> Data entries:
=== Section Start ===

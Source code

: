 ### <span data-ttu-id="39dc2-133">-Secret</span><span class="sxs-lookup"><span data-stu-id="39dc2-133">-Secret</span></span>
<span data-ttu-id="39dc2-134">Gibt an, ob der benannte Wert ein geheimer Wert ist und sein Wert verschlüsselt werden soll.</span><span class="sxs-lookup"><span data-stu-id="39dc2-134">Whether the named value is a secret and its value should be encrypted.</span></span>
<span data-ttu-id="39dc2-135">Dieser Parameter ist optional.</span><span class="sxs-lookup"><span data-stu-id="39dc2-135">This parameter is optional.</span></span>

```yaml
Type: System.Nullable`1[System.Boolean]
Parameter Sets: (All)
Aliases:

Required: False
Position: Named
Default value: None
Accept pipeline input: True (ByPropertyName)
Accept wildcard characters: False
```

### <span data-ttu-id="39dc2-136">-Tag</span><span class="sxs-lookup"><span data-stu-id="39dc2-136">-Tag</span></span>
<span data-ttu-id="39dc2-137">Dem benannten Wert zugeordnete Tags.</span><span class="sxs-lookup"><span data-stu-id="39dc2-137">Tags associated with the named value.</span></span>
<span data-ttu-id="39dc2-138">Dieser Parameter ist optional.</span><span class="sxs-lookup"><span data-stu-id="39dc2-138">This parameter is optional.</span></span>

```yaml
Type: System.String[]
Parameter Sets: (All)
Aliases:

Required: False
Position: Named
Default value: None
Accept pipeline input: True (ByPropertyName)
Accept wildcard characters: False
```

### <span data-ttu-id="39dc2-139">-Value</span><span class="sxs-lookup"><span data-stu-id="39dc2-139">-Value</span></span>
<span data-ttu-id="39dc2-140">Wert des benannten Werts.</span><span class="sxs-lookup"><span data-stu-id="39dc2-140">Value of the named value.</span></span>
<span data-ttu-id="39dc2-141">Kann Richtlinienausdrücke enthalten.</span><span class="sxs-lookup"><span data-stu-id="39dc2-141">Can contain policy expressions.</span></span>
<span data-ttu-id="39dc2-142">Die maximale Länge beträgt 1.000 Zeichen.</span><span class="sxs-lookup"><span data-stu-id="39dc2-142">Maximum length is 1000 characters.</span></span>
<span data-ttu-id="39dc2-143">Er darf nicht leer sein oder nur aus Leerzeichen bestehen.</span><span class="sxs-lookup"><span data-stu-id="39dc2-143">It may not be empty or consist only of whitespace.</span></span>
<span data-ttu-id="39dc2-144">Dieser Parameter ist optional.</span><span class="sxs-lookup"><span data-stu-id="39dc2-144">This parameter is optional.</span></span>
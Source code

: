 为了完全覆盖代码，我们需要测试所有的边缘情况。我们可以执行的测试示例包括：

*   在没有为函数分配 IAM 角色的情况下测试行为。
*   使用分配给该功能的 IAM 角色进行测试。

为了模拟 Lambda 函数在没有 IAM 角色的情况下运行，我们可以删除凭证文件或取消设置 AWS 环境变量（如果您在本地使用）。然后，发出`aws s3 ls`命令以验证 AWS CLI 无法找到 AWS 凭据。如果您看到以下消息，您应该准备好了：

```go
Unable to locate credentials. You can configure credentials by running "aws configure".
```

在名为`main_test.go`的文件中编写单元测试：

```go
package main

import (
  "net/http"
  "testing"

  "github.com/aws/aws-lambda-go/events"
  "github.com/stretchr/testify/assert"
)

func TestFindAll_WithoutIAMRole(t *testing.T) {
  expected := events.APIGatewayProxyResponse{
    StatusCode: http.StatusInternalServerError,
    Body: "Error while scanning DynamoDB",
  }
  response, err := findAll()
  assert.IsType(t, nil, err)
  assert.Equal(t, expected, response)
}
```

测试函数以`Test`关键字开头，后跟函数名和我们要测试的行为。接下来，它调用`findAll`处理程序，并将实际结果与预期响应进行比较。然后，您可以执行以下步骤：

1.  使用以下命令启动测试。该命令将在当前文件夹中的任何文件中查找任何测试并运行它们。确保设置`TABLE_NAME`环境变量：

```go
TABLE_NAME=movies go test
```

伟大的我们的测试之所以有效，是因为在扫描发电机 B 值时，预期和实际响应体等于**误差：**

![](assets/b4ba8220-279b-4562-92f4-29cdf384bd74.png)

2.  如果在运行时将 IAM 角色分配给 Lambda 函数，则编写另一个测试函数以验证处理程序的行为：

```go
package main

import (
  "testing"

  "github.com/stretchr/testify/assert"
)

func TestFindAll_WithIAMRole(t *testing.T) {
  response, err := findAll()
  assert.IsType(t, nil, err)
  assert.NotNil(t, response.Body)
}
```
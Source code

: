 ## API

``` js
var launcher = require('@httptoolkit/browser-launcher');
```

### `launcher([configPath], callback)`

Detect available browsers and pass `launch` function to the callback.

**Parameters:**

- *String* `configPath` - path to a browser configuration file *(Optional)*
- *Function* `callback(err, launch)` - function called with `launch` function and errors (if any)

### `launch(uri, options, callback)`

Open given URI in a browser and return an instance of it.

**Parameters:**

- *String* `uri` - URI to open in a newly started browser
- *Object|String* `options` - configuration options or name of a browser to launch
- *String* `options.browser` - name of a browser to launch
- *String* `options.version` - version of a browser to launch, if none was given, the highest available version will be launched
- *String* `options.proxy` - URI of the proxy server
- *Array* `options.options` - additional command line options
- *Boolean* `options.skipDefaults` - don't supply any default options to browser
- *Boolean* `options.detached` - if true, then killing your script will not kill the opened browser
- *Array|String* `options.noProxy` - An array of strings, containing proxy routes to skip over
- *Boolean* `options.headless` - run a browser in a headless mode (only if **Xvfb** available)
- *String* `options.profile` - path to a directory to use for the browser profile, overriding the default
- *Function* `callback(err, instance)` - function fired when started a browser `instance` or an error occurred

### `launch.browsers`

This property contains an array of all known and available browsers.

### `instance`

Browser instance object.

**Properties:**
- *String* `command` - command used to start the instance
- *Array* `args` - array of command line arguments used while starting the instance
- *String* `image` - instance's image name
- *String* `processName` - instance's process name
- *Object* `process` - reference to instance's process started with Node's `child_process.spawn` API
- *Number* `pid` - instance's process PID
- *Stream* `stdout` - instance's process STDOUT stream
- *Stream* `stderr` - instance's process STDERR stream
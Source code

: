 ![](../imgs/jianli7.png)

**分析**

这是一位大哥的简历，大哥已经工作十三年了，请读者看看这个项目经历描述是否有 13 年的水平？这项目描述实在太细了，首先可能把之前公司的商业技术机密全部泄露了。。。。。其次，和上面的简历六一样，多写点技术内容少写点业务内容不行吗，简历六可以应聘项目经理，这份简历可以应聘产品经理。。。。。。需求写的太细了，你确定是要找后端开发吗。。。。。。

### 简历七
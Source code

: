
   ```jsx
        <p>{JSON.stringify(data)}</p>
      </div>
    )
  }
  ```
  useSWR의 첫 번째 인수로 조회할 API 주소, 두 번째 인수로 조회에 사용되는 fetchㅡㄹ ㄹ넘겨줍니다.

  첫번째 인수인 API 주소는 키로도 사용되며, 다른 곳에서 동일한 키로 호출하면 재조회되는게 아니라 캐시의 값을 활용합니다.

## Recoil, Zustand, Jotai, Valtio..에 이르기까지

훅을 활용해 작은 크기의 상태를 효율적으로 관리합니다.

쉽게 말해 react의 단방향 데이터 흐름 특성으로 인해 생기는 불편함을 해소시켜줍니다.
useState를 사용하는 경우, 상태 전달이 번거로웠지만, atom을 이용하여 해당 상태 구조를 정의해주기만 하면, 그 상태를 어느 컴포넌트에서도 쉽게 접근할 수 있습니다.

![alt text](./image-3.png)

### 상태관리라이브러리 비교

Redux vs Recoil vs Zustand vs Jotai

=== Section End ===

> TASK DIRECTIONS: Starting with the first line above and ending with the line that holds "should be encrypted.</span></span>", restate each line word for word and add nothing else.

> ANSWER AREA:
Source code

: ### <span data-ttu-id="39dc2-133">-Secret</span><span class="sxs-lookup"><span data-stu-id="39dc2-133">-Secret</span></span>
<span data-ttu-id="39dc2-134">Gibt an, ob der benannte Wert ein geheimer Wert ist und sein Wert verschlüsselt werden soll.</span><span class="sxs-lookup"><span data-stu-id="39dc2-134">Whether the named value is a secret and its value should be encrypted.</span></span>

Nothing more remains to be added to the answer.